For [ONNX](https://onnx.ai/) exporting, the Python package `onnx==1.14` is required (`onnx==1.15` does not work due to a known bug).



## Structure of this repository



This repository is structured in the following way:

- [config](config/) contains the system configurations for different experiments

- [notebooks](notebooks/) contains tutorials and code examples

- [scripts](scripts/) contains the scripts to train, evaluate and debug the NRX

- [utils](utils/) contains the NRX definition and all Python utilities

- [weights](weights/) contains weights of pre-trained neural receivers for different configuration files

- [results](results/) contains pre-computed BLER performance results



The following two folders will be generated locally:

- `logs` contains log files of the training

- `onnx_models` contains exported ONNX neural receiver models

- `data` contains a ray tracing-based dataset of channel realizations for site-specific evaluation



We recommend starting with the [Jumpstart NRX Tutorial notebook](notebooks/jumpstart_tutorial.ipynb) for a detailed introduction and overview of the project.



## References



[1] S. Cammerer, F. Aït Aoudia, J. Hoydis, A. Oeldemann, A. Roessler, T. Mayer, and A. Keller, "[A Neural Receiver for 5G NR Multi-user MIMO](https://arxiv.org/pdf/2312.02601)", IEEE Workshops (GC Wkshps), Dec. 2023.
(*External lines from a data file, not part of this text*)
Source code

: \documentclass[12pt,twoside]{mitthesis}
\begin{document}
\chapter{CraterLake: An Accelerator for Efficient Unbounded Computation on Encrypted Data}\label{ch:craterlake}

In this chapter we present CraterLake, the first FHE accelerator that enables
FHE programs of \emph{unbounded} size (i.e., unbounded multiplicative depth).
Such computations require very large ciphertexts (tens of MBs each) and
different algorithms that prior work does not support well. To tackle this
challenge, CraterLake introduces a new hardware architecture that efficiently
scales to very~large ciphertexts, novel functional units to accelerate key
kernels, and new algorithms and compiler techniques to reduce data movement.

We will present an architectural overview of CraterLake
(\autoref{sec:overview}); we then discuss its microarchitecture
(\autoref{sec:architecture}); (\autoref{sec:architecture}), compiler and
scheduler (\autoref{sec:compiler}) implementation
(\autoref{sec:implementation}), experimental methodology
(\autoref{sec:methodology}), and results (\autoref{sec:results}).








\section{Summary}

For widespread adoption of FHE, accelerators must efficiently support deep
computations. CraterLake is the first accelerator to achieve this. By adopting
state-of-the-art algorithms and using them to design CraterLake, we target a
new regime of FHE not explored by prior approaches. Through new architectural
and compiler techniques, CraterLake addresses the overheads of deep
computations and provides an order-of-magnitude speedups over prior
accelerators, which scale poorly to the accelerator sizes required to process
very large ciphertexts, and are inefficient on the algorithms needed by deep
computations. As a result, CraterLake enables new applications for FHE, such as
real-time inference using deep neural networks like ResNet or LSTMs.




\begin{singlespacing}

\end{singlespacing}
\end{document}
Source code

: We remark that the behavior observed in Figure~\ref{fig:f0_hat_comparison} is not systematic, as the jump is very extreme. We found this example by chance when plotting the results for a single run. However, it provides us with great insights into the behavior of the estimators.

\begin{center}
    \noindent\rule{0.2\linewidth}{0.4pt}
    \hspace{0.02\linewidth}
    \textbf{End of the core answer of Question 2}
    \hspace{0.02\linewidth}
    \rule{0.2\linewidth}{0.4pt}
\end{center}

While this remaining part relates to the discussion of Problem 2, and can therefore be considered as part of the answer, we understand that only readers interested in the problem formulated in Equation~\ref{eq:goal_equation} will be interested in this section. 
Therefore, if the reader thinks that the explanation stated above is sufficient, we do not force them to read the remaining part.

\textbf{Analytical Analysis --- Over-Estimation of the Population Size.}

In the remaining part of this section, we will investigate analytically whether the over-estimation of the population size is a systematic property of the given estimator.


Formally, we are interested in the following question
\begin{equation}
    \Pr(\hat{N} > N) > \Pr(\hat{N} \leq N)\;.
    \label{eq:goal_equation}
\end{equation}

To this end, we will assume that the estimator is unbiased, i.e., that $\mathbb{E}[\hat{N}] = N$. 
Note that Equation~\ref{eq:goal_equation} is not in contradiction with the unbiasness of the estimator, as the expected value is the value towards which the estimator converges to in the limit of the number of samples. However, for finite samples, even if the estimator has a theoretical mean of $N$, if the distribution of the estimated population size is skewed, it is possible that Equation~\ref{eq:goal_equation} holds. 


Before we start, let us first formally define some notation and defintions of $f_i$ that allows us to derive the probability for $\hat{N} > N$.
[2] R. Wiesmayr, S. Cammerer, F. Aït Aoudia, J. Hoydis, J. Zakrzewski, and A. Keller, "[Design of a Standard-Compliant Real-Time Neural Receiver for 5G NR](https://arxiv.org/abs/2409.02912)", arxiv preprint, 2024.



[3] F. Aït Aoudia and J. Hoydis, "[End-to-end Learning for OFDM: From Neural Receivers to Pilotless Communication](https://arxiv.org/pdf/2009.05261)", IEEE Trans on Wireless Commun., 2021.



## License



Copyright © 2024, NVIDIA Corporation. All rights reserved.



This work is made available under the [NVIDIA License](LICENSE.txt).



# Citation



```

@software{neural_rx,

    title = {Real-time 5G NR Multi-user MIMO Receivers},

    author = {Sebastian Cammerer, Reinhard Wiesmayr, Fayçal Aït Aoudia, Jakob Hoydis, Tommi Koivisto, Jakub Zakrzewski, Ruqing Xu, Pawel Morkisz, Chris Dick, and Alexander Keller},

    note = {https://github.com/NVlabs/neural-rx},

    year = 2024

}

```



# Acknowledgement



This work has received financial support from the European Union under

Grant Agreement 101096379 (CENTRIC). Views and opinions expressed are

however those of the author(s) only and do not necessarily reflect those of the

European Union or the European Commission (granting authority). Neither the

European Union nor the granting authority can be held responsible for them.